Comparing fresh and used grease penetration allows certain conclusions to be drawn. For example, if the used grease has become softer and therefore has a higher penetration number than the fresh grease, it may have mixed with another grease or been contaminated by water or another liquid. The grease may also have been mechanically sheared and loaded.
A significant drop in the penetration number indicates that the grease may have been bled by excessively strong vibrations or that high temperatures may have resulted in oil separation. High levels of pressure in the central lubrication system may have also disturbed the balance between the base oil and the thickener.
The National Lubricating Grease Institute (NLGI)
divides greases into classification
groups based on their consistency.
Investigating sulfate ash is a process used to identify inorganic levels in organic samples. This is achieved by heating the sample to temperatures of 775 degrees C. At this temperature, the organic elements in the samples “combust.” All that remains are ashes consisting of metallic oxides (soap, additives, etc.) and impurities. By smoking this with concentrated sulfuric acid, the oxides in the ashes are transformed into sulfates. The weight of the remains is then recorded.

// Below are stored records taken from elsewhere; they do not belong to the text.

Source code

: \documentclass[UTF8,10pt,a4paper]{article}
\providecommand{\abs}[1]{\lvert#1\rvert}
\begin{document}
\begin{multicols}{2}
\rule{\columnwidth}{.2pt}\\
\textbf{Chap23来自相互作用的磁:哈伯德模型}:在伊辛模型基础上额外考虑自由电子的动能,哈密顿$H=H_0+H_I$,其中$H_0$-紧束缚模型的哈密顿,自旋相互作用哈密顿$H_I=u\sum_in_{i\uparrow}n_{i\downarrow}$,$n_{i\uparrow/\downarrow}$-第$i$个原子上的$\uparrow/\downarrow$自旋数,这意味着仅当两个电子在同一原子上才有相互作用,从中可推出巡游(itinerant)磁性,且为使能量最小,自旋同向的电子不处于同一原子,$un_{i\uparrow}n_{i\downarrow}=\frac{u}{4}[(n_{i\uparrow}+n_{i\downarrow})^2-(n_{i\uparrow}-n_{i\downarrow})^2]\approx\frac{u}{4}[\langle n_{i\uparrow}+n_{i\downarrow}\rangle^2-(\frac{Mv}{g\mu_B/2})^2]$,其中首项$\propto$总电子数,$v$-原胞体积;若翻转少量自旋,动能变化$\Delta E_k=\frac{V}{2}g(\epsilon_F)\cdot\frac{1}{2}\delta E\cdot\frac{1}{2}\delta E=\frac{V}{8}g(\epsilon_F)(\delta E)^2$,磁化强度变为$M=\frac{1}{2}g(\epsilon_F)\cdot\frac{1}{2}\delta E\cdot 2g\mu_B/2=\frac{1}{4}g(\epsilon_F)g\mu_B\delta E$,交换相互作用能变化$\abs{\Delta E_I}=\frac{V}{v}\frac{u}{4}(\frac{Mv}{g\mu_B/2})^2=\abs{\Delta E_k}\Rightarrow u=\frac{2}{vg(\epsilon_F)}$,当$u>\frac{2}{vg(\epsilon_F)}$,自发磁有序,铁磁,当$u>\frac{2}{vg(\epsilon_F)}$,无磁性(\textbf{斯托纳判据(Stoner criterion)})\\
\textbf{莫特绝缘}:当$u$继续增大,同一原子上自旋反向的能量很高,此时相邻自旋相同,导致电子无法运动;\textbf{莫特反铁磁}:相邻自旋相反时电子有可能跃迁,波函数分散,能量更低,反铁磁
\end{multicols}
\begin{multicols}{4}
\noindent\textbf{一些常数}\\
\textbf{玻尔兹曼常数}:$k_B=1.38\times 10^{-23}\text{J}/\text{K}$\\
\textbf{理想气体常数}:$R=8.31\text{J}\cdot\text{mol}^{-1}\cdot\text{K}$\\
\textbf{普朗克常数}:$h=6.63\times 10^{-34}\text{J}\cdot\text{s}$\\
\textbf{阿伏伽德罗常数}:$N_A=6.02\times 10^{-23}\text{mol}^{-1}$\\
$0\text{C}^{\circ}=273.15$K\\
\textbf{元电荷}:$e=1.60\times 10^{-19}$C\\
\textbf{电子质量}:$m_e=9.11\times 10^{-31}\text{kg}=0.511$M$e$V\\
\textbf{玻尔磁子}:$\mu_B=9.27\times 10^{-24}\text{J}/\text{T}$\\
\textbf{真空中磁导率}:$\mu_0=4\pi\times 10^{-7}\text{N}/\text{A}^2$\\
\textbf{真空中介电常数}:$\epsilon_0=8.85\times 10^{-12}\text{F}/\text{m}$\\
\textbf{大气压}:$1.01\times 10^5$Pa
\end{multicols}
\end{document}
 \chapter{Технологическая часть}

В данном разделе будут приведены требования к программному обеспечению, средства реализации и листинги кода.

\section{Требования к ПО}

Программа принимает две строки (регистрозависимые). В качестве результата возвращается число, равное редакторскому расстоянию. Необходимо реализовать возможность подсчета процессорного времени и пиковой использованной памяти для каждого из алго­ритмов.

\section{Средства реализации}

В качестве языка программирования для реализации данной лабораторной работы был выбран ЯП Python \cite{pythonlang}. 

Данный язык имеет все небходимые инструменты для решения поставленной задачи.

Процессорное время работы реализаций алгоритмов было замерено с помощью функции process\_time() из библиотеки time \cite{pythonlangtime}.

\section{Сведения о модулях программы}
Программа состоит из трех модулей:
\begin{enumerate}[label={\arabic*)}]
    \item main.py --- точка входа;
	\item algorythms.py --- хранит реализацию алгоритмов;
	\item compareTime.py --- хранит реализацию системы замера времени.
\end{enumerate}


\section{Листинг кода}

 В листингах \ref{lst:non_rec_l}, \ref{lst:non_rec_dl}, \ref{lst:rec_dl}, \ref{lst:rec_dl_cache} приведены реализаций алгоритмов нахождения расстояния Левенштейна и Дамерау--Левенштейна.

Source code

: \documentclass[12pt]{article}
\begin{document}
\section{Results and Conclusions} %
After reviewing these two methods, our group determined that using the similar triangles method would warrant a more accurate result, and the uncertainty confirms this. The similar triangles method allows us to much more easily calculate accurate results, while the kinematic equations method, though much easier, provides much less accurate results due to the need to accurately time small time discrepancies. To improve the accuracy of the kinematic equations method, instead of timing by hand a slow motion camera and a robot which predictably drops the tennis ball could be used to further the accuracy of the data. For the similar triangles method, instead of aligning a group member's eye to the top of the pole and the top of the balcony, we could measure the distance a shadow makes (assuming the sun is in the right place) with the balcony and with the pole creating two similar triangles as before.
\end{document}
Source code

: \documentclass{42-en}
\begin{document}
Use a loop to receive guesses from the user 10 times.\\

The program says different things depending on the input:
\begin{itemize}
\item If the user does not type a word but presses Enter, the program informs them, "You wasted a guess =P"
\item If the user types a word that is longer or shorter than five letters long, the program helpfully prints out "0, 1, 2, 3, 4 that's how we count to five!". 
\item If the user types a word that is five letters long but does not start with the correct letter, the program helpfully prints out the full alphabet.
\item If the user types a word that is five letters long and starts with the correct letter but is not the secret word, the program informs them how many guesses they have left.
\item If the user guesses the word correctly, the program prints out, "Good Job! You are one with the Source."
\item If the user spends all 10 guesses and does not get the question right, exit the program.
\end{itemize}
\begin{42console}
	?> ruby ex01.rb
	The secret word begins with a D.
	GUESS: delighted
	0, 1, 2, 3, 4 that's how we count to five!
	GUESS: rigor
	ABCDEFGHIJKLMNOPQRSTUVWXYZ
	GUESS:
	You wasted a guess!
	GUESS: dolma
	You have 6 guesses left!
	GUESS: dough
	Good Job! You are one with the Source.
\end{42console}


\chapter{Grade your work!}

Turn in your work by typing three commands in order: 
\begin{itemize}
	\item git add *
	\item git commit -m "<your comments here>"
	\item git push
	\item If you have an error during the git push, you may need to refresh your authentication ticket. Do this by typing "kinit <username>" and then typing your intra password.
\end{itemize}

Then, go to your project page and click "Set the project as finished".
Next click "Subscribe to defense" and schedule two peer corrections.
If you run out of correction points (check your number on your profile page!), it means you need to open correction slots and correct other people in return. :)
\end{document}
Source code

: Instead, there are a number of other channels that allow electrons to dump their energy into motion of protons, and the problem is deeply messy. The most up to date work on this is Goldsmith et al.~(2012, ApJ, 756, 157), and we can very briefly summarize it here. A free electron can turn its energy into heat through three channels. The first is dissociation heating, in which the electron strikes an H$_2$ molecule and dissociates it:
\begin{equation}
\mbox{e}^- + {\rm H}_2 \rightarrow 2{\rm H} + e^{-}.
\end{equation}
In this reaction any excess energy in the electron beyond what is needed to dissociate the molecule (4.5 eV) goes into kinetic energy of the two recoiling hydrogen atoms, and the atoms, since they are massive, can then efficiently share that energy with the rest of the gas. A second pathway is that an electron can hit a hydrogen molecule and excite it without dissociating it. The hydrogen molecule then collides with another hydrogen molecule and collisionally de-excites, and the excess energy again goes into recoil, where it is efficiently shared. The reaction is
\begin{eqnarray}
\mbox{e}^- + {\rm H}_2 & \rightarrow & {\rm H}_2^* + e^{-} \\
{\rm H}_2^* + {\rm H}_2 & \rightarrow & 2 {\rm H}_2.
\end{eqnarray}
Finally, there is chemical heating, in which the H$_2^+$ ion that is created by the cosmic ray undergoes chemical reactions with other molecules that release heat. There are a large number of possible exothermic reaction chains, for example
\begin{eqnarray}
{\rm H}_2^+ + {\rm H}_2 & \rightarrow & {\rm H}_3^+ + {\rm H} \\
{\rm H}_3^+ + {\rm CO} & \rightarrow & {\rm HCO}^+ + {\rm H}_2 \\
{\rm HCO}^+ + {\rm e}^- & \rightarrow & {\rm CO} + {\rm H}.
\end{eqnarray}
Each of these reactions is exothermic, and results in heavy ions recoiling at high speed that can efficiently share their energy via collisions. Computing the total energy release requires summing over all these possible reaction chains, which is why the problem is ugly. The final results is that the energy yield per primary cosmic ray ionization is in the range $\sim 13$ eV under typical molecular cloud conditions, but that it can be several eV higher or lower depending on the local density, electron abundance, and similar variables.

If the proportion of sulfate ashes in the used grease has increased in comparison to the fresh grease, this is a clear indication of impurities and/or wear. If the metal values established by AES are consulted at this stage, the cause of the weight increase can be clarified. High levels of iron and chromium point to wear, while increased proportions of silicon and calcium hint at impurities.
The weight of the sulfate ash is affected by metallic abrasion from bearing wear, hard impurities such as silicon (dust), levels of solid lubricants like molybdenum disulfide, metal organic extreme-pressure additives, and other metal soaps and inorganic thickeners from other greases with which they have mixed.
A rheometer is used to measure a grease’s visible viscosity at different temperatures. For this purpose, a small amount of grease is placed on a temperature-controlled plate. The plate-based testing cone, which develops a gap between the upper and the lower plates, moves onto the film of grease. The force between the plates and the cone is measured as dynamic viscosity, which for grease is also called “shear viscosity.”
The stability after the shearing, which assesses characteristics such as a grease’s deformability, can be described in terms of apparent viscosity. The rheometer provides the shear viscosity at the beginning and end of the testing procedure and displays the shear viscosity decrease in terms of percentage.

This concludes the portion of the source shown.